Goal of the exercise – Among the entries below, find all lines that include "autenticado" and copy them.

————

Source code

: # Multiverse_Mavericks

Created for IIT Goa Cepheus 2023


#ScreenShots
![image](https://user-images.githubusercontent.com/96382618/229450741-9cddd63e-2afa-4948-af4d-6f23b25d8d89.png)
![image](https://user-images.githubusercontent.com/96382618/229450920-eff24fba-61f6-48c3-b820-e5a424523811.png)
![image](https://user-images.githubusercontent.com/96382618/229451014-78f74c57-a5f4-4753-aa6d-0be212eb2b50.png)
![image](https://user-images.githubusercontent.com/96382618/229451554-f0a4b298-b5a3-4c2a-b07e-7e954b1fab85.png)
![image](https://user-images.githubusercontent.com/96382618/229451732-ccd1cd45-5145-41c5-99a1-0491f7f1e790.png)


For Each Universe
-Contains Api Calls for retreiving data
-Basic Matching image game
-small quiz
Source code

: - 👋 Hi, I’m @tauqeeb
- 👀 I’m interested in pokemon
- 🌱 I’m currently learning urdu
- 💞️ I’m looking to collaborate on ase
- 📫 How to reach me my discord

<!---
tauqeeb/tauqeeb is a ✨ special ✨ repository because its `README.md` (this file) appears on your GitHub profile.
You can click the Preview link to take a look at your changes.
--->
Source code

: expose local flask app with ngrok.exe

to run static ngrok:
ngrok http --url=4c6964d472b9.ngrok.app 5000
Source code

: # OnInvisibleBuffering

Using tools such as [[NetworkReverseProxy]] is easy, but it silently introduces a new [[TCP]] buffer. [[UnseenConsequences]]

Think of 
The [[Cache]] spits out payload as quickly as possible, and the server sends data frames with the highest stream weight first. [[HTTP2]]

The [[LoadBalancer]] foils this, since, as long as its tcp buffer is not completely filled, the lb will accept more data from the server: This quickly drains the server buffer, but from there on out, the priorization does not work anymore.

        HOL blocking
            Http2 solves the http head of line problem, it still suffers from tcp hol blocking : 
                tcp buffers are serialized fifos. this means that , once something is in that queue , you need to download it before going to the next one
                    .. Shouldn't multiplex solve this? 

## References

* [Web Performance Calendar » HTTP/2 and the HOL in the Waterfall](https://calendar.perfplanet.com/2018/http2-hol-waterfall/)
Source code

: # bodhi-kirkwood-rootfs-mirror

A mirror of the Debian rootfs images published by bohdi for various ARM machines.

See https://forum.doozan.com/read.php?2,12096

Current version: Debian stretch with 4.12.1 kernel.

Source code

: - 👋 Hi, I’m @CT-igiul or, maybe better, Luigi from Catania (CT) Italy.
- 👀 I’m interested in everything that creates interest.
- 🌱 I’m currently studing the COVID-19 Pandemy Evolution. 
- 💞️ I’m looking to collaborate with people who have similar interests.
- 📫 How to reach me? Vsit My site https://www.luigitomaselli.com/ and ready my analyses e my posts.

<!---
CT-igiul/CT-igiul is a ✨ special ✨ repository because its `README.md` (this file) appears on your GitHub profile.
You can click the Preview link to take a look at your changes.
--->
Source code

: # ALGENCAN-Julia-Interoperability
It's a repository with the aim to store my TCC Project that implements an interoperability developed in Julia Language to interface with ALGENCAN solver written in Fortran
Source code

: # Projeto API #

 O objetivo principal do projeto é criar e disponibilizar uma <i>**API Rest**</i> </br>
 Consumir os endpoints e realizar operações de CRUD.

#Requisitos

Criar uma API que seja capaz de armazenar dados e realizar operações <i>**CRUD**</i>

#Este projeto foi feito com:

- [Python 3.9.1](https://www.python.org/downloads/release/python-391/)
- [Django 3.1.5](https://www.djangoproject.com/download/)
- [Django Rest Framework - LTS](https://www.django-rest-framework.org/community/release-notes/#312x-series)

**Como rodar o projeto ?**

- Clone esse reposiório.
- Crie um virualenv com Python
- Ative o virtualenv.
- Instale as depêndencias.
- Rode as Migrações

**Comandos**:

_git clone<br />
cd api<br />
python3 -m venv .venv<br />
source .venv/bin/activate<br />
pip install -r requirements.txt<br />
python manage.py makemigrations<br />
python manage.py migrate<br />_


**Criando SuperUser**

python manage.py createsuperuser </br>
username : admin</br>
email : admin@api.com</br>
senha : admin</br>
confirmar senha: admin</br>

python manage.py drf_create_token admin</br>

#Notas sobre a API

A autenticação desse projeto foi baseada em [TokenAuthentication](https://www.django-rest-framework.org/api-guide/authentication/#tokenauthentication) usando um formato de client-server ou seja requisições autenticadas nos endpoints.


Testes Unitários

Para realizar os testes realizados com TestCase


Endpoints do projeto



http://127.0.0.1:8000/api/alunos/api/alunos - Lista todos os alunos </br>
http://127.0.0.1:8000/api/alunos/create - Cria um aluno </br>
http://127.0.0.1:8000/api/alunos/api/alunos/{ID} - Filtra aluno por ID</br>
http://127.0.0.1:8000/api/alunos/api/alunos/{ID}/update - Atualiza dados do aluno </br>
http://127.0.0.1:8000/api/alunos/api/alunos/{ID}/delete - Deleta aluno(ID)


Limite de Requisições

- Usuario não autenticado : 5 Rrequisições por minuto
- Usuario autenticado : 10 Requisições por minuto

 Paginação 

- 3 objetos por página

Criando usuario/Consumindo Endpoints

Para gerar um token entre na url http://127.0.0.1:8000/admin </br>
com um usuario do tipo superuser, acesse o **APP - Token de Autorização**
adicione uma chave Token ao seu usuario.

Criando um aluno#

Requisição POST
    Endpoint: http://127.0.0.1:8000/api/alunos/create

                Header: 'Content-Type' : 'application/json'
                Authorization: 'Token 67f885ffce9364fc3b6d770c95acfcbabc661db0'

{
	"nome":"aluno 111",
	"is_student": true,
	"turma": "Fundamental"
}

————

Task response –
- Usuario não autenticado : 5 Rrequisições por minuto
- Usuario autenticado : 10 Requisições por minuto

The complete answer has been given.